Look through the entries below, please, and copy every line with the word "multiplets".

> [DATA SHOWN]:
»»

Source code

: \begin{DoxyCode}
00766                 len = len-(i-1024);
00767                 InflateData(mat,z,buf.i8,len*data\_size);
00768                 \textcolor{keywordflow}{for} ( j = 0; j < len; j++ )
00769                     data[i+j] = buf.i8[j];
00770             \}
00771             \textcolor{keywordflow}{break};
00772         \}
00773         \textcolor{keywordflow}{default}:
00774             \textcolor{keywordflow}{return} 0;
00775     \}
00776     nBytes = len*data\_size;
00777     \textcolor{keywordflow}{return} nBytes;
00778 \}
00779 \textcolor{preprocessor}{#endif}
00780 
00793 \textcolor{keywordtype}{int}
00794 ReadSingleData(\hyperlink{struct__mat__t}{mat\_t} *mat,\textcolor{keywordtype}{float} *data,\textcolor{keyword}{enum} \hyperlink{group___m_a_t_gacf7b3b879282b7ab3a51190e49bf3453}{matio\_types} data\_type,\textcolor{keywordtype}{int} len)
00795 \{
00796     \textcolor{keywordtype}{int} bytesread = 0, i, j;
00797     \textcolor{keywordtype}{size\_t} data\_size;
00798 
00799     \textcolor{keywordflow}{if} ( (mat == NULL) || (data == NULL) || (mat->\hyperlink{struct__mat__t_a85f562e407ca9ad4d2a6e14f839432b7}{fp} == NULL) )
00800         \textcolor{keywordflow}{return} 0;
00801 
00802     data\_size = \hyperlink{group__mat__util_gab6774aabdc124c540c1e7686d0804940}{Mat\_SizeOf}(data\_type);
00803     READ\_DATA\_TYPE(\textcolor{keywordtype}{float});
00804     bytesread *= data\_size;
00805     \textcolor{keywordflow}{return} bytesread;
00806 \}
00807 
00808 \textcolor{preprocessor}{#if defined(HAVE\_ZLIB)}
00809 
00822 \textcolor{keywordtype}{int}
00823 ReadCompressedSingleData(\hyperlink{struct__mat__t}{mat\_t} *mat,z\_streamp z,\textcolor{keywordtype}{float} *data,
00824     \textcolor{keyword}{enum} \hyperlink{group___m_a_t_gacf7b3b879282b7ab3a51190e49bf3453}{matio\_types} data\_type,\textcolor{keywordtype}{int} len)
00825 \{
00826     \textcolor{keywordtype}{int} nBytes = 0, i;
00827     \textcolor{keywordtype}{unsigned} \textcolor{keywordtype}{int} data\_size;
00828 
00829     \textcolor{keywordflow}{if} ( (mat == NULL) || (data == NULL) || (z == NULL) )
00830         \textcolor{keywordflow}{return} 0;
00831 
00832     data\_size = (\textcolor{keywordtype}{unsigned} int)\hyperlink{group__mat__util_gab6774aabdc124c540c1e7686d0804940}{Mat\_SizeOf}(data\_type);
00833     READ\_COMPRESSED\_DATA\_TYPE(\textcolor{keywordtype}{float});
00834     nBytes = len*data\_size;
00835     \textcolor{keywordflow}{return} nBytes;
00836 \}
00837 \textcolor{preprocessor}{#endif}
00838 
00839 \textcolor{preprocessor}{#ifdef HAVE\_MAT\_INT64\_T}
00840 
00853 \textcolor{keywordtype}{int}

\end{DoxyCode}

««
»»

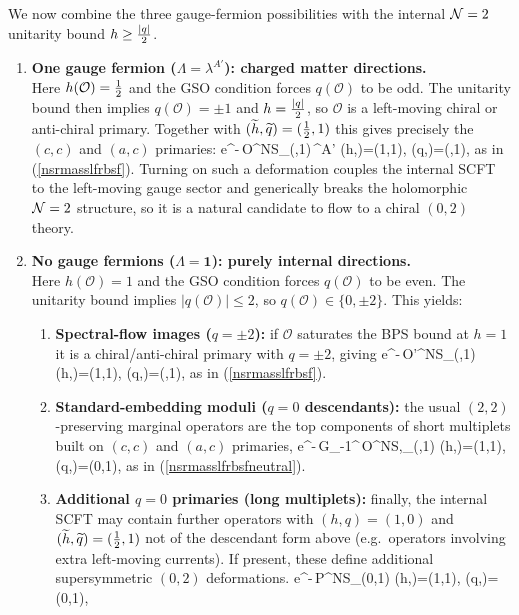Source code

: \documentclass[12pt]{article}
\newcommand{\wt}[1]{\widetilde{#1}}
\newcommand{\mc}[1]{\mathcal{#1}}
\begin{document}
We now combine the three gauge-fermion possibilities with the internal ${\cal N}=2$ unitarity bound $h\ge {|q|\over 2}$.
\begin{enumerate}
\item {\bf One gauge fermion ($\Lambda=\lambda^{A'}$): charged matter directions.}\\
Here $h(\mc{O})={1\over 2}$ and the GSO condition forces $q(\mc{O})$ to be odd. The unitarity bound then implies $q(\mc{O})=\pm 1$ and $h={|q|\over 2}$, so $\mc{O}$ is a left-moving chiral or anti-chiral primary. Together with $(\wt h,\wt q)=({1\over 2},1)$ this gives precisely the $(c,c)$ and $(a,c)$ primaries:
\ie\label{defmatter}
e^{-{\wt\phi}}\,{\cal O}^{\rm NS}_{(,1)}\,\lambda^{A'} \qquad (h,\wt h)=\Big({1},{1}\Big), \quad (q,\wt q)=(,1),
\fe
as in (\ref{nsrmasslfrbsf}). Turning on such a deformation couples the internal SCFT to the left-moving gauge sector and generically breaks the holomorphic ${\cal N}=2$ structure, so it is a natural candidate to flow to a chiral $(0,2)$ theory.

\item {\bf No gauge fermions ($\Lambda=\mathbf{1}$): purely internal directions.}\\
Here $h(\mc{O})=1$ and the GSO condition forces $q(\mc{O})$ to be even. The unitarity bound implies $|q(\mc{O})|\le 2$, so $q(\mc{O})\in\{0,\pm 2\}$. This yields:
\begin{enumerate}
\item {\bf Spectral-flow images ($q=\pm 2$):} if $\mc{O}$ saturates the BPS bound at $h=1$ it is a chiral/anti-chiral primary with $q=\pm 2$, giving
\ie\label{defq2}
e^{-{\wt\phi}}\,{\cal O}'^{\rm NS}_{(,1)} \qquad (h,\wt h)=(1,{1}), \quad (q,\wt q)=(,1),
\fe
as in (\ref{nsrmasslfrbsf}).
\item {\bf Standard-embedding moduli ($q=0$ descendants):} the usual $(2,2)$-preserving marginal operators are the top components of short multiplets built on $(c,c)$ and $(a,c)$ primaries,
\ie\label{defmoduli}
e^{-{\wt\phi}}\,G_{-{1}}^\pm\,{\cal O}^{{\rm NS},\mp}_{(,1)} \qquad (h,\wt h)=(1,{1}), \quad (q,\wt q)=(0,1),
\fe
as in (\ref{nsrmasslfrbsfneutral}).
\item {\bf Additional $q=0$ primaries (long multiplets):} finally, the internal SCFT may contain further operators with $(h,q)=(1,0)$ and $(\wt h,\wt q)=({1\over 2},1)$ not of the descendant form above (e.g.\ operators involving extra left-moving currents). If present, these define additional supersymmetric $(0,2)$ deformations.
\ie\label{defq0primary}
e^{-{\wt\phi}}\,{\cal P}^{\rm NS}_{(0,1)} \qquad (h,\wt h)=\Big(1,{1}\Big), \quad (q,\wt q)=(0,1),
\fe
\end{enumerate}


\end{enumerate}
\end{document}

««

> [TASK SOLUTION]:
\item {\bf Standard-embedding moduli ($q=0$ descendants):} the usual $(2,2)$-preserving marginal operators are the top components of short multiplets built on $(c,c)$ and $(a,c)$ primaries,
\item {\bf Additional $q=0$ primaries (long multiplets):} finally, the internal SCFT may contain further operators with $(h,q)=(1,0)$ and $(\wt h,\wt q)=({1\over 2},1)$ not of the descendant form above (e.g.\ operators involving extra left-moving currents). If present, these define additional supersymmetric $(0,2)$ deformations.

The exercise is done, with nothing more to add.